In fondo, dobbiamo le attività culturali dell’umanità, tra cui rientra anche la filosofia, a una profonda attenzione contemplativa (spesso canalizzata dalla noia, intesa come un momento di stasi in cui possiamo concentrarci con profondità estrema poiché non abbiamo altri stimoli di cui preoccuparci). È la cultura stessa a presupporre un ambiente circostante in cui sia possibile un’attenzione profonda, e se questa viene sostituita da una forma di iperattenzione, ecco che perdiamo la possibilità di focalizzare le nostre risorse mentali per generare idee che siano davvero nuove. La frenesia moderna, secondo Byung-Chul Han, non crea nulla di nuovo, ma riproduce e accelera ciò che è già disponibile.
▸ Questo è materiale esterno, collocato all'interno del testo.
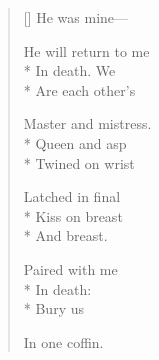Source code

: \label{ch:lear_bn}
\begin{verse}[\versewidth]
He was mine---

He will return to me\\*
In death. We\\*
Are each other's

Master and mistress.\\*
Queen and asp\\*
Twined on wrist

Latched in final\\*
Kiss on breast\\*
And breast.

Paired with me\\*
In death:\qquad\\*
\hspace*{3\vgap} Bury us

In one coffin.
\end{verse}
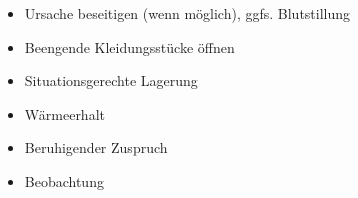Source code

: %
\label{m:ehi-schockbekaempfung}
\begin{itemize}
  \item Ursache beseitigen (wenn möglich), ggfs. Blutstillung
  \item Beengende Kleidungsstücke öffnen
  \item Situationsgerechte Lagerung
  \item Wärmeerhalt
  \item Beruhigender Zuspruch
  \item Beobachtung
\end{itemize}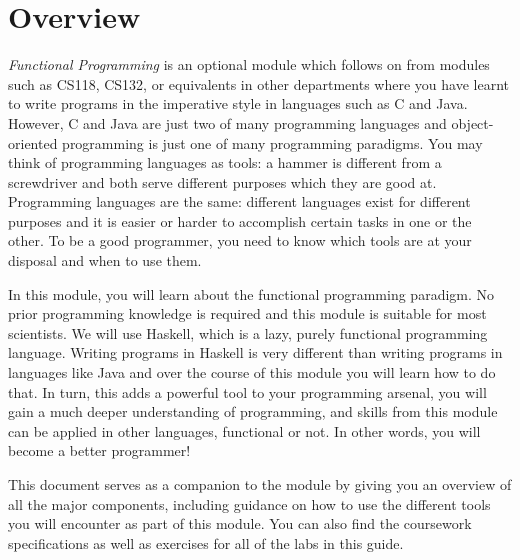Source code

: 
\chapter{Overview}

\emph{Functional Programming} is an optional module which follows on from modules such as CS118, CS132, or equivalents in other departments where you have learnt to write programs in the imperative style in languages such as C and Java. However, C and Java are just two of many programming languages and object-oriented programming is just one of many programming paradigms. You may think of programming languages as tools: a hammer is different from a screwdriver and both serve different purposes which they are good at. Programming languages are the same: different languages exist for different purposes and it is easier or harder to accomplish certain tasks in one or the other. To be a good programmer, you need to know which tools are at your disposal and when to use them.

In this module, you will learn about the functional programming paradigm. No prior programming knowledge is required and this module is suitable for most scientists. We will use Haskell, which is a lazy, purely functional programming language. Writing programs in Haskell is very different than writing programs in languages like Java and over the course of this module you will learn how to do that. In turn, this adds a powerful tool to your programming arsenal, you will gain a much deeper understanding of programming, and skills from this module can be applied in other languages, functional or not. In other words, you will become a better programmer!

This document serves as a companion to the module by giving you an overview of all the major components, including guidance on how to use the different tools you will encounter as part of this module. You can also find the coursework specifications as well as exercises for all of the labs in this guide.
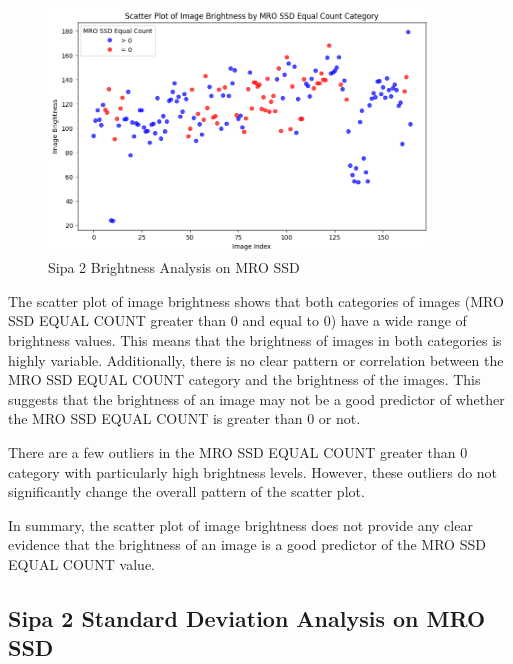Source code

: \begin{figure}[ht]
    \centering
    \includegraphics[width=0.9\textwidth]{Figures/Results/sipa_02/brightness.png}
    \caption[Sipa 2 Brightness Analysis on MRO SSD]{Sipa 2 Brightness Analysis on MRO SSD}
    \label{fig:Sipa 2 Brightness Analysis on MRO SSD}
\end{figure}



The scatter plot of image brightness shows that both categories of images (MRO SSD EQUAL COUNT greater than 0 and equal to 0) have a wide range of brightness values. This means that the brightness of images in both categories is highly variable. Additionally, there is no clear pattern or correlation between the MRO SSD EQUAL COUNT category and the brightness of the images. This suggests that the brightness of an image may not be a good predictor of whether the MRO SSD EQUAL COUNT is greater than 0 or not.

There are a few outliers in the MRO SSD EQUAL COUNT greater than 0 category with particularly high brightness levels. However, these outliers do not significantly change the overall pattern of the scatter plot.

In summary, the scatter plot of image brightness does not provide any clear evidence that the brightness of an image is a good predictor of the MRO SSD EQUAL COUNT value.

\newpage

\subsection{Sipa 2 Standard Deviation Analysis on MRO SSD}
Oggi, infatti, le storie originali sono chimere di gran lunga surclassate da reboot, remake, sequel e spin-off.

Piccolo inciso per chi ama il cinema: il quarto capitolo di Matrix (Resurrections) è di fatto un sequel che denuncia la politica cinematografica americana degli ultimi anni, principalmente focalizzata sullo spremere e capitalizzare le storie più forti e amate, di cui la stessa Matrix fa parte. È Hollywood la vera Matrix, che ci incatena con la visione di prodotti sempre uguali?

Di un risvolto di questa pratica del “rimettere mano” alle storie, ne ho parlato all’articolo C’era una volta il contesto, dove racconto di come la letteratura del passato gronda di presupposti non condivisibili, e gran parte dei retelling di oggi cercano di trasformare quelle opere secondo i valori odierni, col triste effetto di snaturarle.


- Cerchiamo di correre sempre di più o impariamo a danzare?

Tornando al libro, Byung-Chul Han propone un paragone illuminante: chi, mentre cammina, si annoia di quella condizione ma diventa irrequieto, cercherà un’accelerazione che lo porterà a correre. Una tipica massimizzazione della performance. Ma chi, al contrario, accetta di annoiarsi a camminare, lascia che la stanchezza di procedere in questa condizione prenda il sopravvento, potrà pensare a un movimento del tutto diverso, liberandosi dal principio di prestazione. E così potrà danzare.
La società legata al modello della prestazione può correre più veloce, ma quella che valorizza la stanchezza, la noia generata dalla visione della produzione come unico scopo della vita, quella società può danzare.


La stanchezza è un cedimento positivo, è un rifiuto nei confronti della performance continua che la società della prestazione richiede oggi, alle persone, per realizzare se stesse. È una conseguenza dell’inseguimento costante della produttività e può essere opprimente, è vero, ma è anche la forza che può sospendere l’ottusa iperattività e aiutarci a generare qualcosa di nuovo.